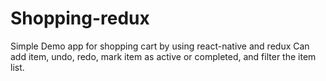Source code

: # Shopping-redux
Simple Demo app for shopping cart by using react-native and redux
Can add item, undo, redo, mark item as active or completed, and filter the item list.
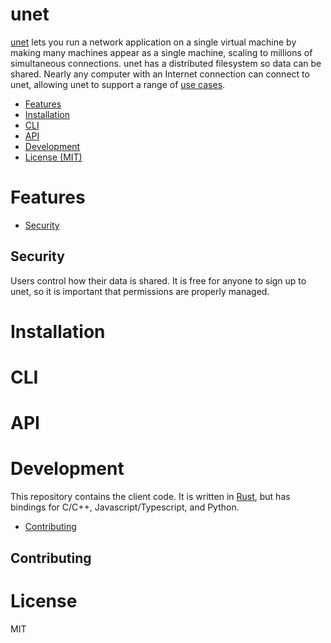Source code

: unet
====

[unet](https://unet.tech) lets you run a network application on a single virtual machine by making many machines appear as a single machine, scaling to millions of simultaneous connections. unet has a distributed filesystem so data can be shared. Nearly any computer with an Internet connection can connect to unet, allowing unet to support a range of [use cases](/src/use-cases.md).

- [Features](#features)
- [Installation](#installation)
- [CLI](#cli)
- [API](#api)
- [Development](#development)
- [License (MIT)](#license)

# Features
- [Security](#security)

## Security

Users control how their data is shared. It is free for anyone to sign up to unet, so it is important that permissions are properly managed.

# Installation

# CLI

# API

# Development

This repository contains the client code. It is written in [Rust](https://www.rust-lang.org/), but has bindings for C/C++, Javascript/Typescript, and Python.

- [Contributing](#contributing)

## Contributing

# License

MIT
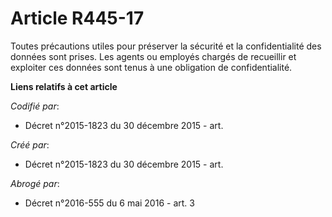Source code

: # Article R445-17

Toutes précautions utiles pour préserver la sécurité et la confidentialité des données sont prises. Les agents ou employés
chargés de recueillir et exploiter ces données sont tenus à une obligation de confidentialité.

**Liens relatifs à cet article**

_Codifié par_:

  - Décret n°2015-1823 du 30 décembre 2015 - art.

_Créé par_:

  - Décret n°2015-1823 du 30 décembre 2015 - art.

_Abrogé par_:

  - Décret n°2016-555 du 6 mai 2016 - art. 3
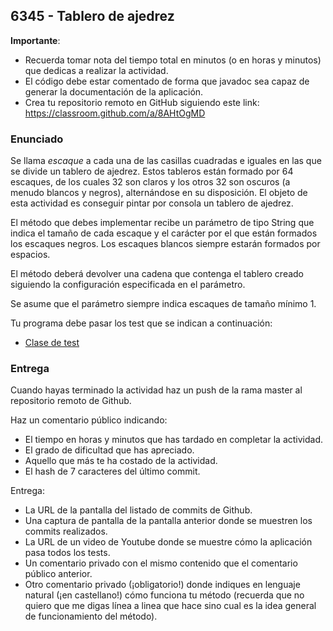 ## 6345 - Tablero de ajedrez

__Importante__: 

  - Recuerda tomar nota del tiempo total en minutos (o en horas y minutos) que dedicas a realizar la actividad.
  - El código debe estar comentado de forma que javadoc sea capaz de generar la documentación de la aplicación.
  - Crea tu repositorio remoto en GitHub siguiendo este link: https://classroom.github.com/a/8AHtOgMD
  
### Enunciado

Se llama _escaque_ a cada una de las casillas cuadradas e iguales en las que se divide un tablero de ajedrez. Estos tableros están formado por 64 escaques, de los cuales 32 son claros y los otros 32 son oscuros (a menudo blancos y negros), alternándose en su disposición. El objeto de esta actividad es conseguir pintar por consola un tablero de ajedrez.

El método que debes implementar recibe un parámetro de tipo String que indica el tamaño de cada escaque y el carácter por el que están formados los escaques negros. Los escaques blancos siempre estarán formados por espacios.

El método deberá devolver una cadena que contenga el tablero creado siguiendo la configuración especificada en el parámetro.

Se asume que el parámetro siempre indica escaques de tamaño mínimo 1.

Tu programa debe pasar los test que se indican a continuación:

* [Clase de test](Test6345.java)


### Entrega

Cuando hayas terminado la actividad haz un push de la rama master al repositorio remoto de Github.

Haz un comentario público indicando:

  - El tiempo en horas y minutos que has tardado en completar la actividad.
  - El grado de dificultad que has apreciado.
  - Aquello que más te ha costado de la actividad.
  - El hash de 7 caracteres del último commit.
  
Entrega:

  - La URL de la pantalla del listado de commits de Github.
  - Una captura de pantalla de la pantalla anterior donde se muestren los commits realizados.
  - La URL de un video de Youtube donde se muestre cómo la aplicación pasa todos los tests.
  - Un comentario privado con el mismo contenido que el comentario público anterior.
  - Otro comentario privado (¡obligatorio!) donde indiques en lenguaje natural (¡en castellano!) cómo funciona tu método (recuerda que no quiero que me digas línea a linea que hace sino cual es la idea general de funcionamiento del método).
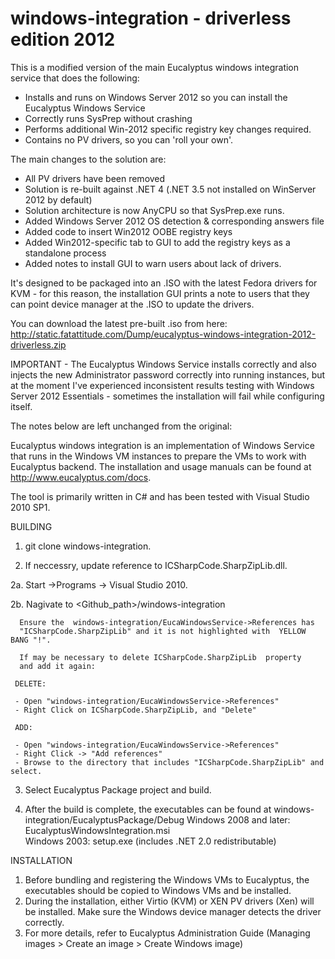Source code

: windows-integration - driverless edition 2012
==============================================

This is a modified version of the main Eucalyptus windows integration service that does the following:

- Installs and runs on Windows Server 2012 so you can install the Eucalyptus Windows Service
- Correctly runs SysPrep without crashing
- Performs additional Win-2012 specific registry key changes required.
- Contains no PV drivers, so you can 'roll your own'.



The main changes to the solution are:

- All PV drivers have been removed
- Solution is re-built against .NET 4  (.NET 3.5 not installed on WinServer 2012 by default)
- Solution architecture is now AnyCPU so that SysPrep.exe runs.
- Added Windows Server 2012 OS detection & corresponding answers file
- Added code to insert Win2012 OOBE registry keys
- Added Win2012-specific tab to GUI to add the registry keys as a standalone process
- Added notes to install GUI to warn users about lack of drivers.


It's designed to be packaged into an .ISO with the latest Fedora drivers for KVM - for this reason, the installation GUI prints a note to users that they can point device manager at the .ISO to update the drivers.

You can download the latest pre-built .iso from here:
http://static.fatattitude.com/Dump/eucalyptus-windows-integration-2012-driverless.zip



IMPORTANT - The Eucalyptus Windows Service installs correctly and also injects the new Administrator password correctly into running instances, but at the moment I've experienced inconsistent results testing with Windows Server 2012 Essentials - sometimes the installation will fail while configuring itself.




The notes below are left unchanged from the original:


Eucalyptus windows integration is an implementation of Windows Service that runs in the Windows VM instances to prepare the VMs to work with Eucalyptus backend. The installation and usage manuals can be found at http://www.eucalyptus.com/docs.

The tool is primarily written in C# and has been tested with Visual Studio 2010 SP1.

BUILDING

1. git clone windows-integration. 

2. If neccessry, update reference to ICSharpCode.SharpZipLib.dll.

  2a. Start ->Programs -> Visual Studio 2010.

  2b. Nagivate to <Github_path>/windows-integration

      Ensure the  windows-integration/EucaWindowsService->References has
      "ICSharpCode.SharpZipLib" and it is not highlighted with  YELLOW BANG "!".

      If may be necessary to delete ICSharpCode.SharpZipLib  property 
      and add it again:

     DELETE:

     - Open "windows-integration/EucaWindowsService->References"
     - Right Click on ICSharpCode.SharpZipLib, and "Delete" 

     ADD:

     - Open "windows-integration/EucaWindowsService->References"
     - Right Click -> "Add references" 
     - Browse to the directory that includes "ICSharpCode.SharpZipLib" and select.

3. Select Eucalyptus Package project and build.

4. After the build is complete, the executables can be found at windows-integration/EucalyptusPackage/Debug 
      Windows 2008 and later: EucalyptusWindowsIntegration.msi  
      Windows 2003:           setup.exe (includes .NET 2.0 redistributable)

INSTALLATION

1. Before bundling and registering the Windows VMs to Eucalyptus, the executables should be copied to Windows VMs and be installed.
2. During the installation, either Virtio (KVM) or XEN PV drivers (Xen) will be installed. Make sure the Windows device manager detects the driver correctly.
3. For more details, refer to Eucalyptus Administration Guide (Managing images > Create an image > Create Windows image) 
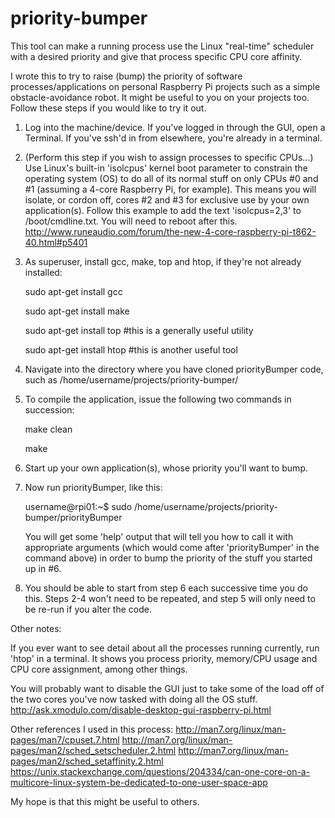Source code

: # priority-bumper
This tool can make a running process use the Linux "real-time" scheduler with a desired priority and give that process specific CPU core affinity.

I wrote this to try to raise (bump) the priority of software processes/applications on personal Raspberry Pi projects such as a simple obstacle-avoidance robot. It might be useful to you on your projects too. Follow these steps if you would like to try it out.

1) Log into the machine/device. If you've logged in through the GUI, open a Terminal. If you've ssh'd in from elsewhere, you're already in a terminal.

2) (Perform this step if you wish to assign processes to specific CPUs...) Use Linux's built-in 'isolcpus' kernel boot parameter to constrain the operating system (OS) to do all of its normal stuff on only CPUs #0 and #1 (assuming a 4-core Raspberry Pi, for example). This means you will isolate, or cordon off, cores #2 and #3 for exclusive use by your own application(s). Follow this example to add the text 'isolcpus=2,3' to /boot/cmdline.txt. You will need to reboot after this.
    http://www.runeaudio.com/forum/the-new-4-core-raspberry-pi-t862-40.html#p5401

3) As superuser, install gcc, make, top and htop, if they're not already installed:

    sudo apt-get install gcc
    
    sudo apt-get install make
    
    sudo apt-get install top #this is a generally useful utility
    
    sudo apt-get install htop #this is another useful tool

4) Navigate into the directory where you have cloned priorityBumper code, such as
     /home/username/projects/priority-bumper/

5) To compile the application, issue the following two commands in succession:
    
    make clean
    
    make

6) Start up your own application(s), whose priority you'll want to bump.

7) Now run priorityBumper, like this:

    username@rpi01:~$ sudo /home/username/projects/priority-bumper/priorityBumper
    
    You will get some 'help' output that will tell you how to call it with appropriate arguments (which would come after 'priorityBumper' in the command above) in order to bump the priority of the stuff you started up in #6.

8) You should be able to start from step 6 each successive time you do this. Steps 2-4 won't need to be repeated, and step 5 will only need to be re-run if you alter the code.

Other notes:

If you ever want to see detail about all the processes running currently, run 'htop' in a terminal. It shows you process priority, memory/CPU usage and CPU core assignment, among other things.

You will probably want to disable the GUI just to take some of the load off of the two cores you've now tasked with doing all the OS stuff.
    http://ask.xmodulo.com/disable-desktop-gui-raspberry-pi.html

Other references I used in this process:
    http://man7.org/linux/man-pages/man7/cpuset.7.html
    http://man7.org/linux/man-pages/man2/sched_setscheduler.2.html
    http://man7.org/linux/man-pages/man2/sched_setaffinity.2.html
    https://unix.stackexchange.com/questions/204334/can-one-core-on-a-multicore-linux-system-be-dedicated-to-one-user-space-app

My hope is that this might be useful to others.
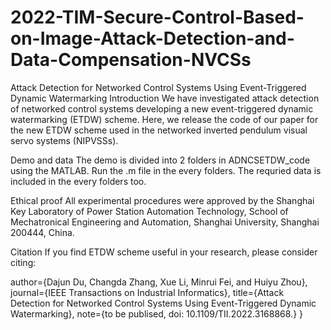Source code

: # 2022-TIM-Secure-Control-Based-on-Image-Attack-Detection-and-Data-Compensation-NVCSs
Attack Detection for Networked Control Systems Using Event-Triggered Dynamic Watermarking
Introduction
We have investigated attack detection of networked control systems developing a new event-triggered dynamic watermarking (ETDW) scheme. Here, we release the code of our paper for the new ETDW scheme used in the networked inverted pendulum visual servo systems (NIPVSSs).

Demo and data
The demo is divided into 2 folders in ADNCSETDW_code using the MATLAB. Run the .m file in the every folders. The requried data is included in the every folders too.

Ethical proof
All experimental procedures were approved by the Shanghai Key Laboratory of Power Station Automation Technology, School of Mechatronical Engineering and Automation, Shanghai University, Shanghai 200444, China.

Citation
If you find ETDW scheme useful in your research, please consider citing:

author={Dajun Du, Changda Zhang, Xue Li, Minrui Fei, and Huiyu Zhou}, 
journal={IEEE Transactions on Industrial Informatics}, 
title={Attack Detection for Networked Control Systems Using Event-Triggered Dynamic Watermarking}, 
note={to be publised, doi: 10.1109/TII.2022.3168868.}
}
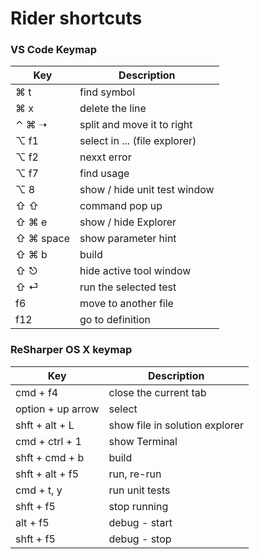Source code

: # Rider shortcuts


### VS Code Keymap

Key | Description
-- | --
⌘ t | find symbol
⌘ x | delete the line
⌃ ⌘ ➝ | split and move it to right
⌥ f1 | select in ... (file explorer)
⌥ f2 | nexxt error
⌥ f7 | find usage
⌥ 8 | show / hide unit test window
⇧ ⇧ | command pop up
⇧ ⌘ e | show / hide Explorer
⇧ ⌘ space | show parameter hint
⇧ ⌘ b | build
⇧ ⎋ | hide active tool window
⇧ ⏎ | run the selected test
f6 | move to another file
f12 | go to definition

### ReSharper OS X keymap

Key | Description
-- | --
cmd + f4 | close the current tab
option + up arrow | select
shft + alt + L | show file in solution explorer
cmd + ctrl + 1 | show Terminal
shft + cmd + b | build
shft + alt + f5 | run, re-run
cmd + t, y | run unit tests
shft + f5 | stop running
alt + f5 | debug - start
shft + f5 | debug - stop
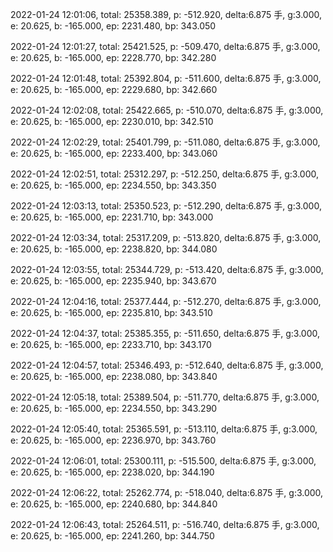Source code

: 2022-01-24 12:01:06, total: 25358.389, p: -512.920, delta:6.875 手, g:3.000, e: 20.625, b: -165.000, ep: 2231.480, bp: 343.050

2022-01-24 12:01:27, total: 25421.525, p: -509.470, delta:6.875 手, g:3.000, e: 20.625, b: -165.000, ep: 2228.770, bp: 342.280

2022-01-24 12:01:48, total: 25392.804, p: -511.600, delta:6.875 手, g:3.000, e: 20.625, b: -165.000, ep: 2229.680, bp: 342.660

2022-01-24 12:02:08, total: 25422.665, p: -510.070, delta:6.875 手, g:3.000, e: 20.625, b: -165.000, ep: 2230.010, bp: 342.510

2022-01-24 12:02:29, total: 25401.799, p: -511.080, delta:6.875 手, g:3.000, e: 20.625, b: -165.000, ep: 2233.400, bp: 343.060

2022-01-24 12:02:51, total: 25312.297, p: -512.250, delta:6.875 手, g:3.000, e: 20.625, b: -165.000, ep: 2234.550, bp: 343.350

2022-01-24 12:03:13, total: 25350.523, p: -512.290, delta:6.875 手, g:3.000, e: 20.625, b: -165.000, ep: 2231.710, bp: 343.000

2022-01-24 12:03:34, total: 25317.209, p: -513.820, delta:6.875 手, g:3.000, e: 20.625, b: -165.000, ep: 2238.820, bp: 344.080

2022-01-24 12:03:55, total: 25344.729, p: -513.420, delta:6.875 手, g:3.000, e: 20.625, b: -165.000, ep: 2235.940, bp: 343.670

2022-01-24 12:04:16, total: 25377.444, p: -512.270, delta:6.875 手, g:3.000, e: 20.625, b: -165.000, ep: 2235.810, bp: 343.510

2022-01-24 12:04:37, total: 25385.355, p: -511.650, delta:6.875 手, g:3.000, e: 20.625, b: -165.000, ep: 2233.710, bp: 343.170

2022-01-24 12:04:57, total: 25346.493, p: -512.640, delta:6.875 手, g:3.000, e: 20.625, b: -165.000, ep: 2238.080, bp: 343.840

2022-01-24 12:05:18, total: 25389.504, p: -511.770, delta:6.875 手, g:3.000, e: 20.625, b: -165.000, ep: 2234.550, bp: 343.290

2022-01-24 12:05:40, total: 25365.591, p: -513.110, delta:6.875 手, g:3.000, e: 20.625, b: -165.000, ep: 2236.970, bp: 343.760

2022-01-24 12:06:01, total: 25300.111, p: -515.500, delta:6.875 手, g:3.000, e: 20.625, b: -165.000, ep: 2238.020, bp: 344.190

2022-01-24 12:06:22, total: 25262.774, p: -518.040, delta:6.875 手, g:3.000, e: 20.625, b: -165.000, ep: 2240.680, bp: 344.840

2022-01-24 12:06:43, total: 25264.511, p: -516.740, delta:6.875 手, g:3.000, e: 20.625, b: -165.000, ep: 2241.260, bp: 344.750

--- --- ---

Copy exactly the lines of the entries above from the one containing "### ReSharper OS X keymap" through the one containing "2022-01-24 12:05:18, total: 25389.504, p: -511.770, delta:6.875". Both end lines count; pictures do not.

**EXPECTED ANSWER**
### ReSharper OS X keymap

Key | Description
-- | --
cmd + f4 | close the current tab
option + up arrow | select
shft + alt + L | show file in solution explorer
cmd + ctrl + 1 | show Terminal
shft + cmd + b | build
shft + alt + f5 | run, re-run
cmd + t, y | run unit tests
shft + f5 | stop running
alt + f5 | debug - start
shft + f5 | debug - stop
Source code

: 2022-01-24 12:01:06, total: 25358.389, p: -512.920, delta:6.875 手, g:3.000, e: 20.625, b: -165.000, ep: 2231.480, bp: 343.050

2022-01-24 12:01:27, total: 25421.525, p: -509.470, delta:6.875 手, g:3.000, e: 20.625, b: -165.000, ep: 2228.770, bp: 342.280

2022-01-24 12:01:48, total: 25392.804, p: -511.600, delta:6.875 手, g:3.000, e: 20.625, b: -165.000, ep: 2229.680, bp: 342.660

2022-01-24 12:02:08, total: 25422.665, p: -510.070, delta:6.875 手, g:3.000, e: 20.625, b: -165.000, ep: 2230.010, bp: 342.510

2022-01-24 12:02:29, total: 25401.799, p: -511.080, delta:6.875 手, g:3.000, e: 20.625, b: -165.000, ep: 2233.400, bp: 343.060

2022-01-24 12:02:51, total: 25312.297, p: -512.250, delta:6.875 手, g:3.000, e: 20.625, b: -165.000, ep: 2234.550, bp: 343.350

2022-01-24 12:03:13, total: 25350.523, p: -512.290, delta:6.875 手, g:3.000, e: 20.625, b: -165.000, ep: 2231.710, bp: 343.000

2022-01-24 12:03:34, total: 25317.209, p: -513.820, delta:6.875 手, g:3.000, e: 20.625, b: -165.000, ep: 2238.820, bp: 344.080

2022-01-24 12:03:55, total: 25344.729, p: -513.420, delta:6.875 手, g:3.000, e: 20.625, b: -165.000, ep: 2235.940, bp: 343.670

2022-01-24 12:04:16, total: 25377.444, p: -512.270, delta:6.875 手, g:3.000, e: 20.625, b: -165.000, ep: 2235.810, bp: 343.510

2022-01-24 12:04:37, total: 25385.355, p: -511.650, delta:6.875 手, g:3.000, e: 20.625, b: -165.000, ep: 2233.710, bp: 343.170

2022-01-24 12:04:57, total: 25346.493, p: -512.640, delta:6.875 手, g:3.000, e: 20.625, b: -165.000, ep: 2238.080, bp: 343.840

2022-01-24 12:05:18, total: 25389.504, p: -511.770, delta:6.875 手, g:3.000, e: 20.625, b: -165.000, ep: 2234.550, bp: 343.290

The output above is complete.